Brooklyn based guitarist Sarah Lipstate, aka Noveller, took us to church early with an enchanting set of ambient guitar rock, building a sea of sound with her lone guitar with loops, effects, drone, and reverb that took full advantage the acoustically vibrant space. The emotion drenched and deeply melodic compositions swirled and mesmerized while building to an impressive climax reminiscent of Sigur Ros at their most dramatic, with Lipstate deploying a bow to get a little Jimmy Page/Jonsi on her guitar.

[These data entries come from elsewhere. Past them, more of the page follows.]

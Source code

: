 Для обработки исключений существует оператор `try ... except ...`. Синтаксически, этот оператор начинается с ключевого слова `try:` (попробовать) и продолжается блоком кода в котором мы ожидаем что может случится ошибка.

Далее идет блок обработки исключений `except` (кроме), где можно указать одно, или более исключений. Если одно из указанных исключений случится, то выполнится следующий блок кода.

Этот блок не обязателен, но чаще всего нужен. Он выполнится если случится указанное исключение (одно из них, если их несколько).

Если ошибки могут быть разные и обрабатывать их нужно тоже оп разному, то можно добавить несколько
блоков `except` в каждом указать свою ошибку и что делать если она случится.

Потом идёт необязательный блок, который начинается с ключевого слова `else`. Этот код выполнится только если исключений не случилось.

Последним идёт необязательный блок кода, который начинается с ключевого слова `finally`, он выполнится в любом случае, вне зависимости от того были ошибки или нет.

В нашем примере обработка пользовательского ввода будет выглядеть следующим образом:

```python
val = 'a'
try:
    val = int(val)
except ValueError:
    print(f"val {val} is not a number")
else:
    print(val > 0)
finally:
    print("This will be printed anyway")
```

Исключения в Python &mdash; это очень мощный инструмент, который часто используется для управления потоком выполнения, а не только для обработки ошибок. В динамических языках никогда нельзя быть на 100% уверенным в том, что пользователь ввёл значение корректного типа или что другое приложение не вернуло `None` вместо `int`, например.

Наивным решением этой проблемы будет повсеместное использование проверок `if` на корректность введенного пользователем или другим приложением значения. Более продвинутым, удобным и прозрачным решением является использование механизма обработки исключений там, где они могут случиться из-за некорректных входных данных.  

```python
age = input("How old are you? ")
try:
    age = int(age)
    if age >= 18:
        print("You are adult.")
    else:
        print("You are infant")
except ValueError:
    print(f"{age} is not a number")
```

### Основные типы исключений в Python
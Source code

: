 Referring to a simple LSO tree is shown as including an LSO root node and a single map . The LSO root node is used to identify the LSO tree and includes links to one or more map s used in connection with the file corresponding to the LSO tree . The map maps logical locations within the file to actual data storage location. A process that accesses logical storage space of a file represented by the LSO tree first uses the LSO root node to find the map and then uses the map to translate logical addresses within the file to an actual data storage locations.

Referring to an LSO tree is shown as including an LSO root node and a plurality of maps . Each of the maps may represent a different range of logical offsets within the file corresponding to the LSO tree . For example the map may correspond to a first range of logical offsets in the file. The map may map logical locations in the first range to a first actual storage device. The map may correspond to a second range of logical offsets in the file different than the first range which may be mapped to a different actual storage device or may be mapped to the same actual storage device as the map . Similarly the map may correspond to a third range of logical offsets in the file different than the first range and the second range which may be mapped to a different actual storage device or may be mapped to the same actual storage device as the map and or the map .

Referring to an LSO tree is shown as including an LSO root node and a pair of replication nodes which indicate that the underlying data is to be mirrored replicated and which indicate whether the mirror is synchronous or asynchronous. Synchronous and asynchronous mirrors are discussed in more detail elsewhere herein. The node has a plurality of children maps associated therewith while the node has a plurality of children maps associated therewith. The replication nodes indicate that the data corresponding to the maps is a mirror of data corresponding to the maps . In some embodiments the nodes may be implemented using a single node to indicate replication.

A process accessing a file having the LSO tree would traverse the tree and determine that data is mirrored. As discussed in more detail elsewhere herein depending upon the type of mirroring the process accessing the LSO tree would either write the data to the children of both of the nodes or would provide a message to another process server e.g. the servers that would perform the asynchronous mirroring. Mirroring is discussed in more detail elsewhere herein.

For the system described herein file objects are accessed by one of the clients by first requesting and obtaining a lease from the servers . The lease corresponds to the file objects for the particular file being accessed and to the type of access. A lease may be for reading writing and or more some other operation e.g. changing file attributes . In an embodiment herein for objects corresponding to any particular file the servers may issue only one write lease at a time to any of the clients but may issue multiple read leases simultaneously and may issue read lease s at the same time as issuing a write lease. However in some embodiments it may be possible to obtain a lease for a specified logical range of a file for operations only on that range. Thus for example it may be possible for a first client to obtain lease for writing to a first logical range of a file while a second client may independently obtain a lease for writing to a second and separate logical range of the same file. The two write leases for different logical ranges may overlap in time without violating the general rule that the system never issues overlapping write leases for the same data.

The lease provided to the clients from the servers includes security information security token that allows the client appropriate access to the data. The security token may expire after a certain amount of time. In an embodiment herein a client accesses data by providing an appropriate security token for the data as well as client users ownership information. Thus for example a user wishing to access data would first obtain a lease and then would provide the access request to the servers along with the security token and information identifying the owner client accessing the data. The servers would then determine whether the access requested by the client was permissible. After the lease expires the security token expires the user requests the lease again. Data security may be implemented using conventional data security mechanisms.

The spell that had been cast was such that after the copious applause and final guitar strains had faded it still hung satisfyingly on the bewitched crowd and carried over to the headlining set, only to be broken and replaced by a different one created by the art rock happening of St. Vincent.
Soon the house lights dimmed, a Stephen Hawking like voice intoned something about digital experiences, and all of a sudden Annie Clark was there, a life force emanating from the stage and launching into “Rattlesnake” and “Digital Witness” from her eponymous fourth album. A shock of artfully angled white hair and future couture moving with automaton like precision and purpose, her intense and refined presence indicated that this was going to be a performance on multiple levels, a promise fulfilled for the entire duration of the main set.
It’s a real shame hipsters don’t get down because St. Vincent got the show started with some choice, angular beats for Annie to shred over, and shred she did on crowd-pleasers “Cruel” and the deliriously off kilter “Birth In Reverse,” which featured a brilliant bit of lighting and choreography that pleasingly played psychedelic havoc on the eyes as Annie and her quartet moved around the stage like Japanese wind-up toys. Other times they moved about like there were remote controlled drones performing like in a William Gibson novel, or like the dancing bears you’d see at a Chuck E Cheese, remarkably lifelike indie rock animatronics cranking out energized and art rock that got progressively freakier as the main set progressed, with William Burroughs-esque stage banter and Annie never breaking performance art “character” once.
The show moved into more trip hop and avant-garde waters, with Annie and her whip tight band dazzling on a dreamy yet concise “Prince Johnny” and acutely smoldering “Year Of The Tiger,” and crafting sounds every bit as evocative and expansive in that vast old church as opener Noveller. Is it trite to say that it was all very quasi-religious? The funky, sweet harmonies, our abject worship that kept the quiet parts for the most part perfectly quiet, the de-consecrated and perfect setting… yes it got a little quasi-religious, and that’s frankly before the rapture at the end, after a sweet “Strange Mercy” and avant-garde face melter “Your Lips Are Red” filled the crowd with ecstatic abandon.
Enjoying the sweet post show after glow, I was tremendously impressed by St. Vincent’s profound artistic progression since I’d seen her in Buffalo in May 2012 and with David Byrne later that fall. Here was a fully realized piece of art, gracefully yet intensely sustained for the entire duration of the main set and only really broken at the very end by the artist when the rapturous Buffalo crowd and Annie expressed our love for one another after an incredible show that I’m still processing. Annie Clark’s St. Vincent is so much, all at once, and her transcendent show Saturday night confirmed that this is only the beginning.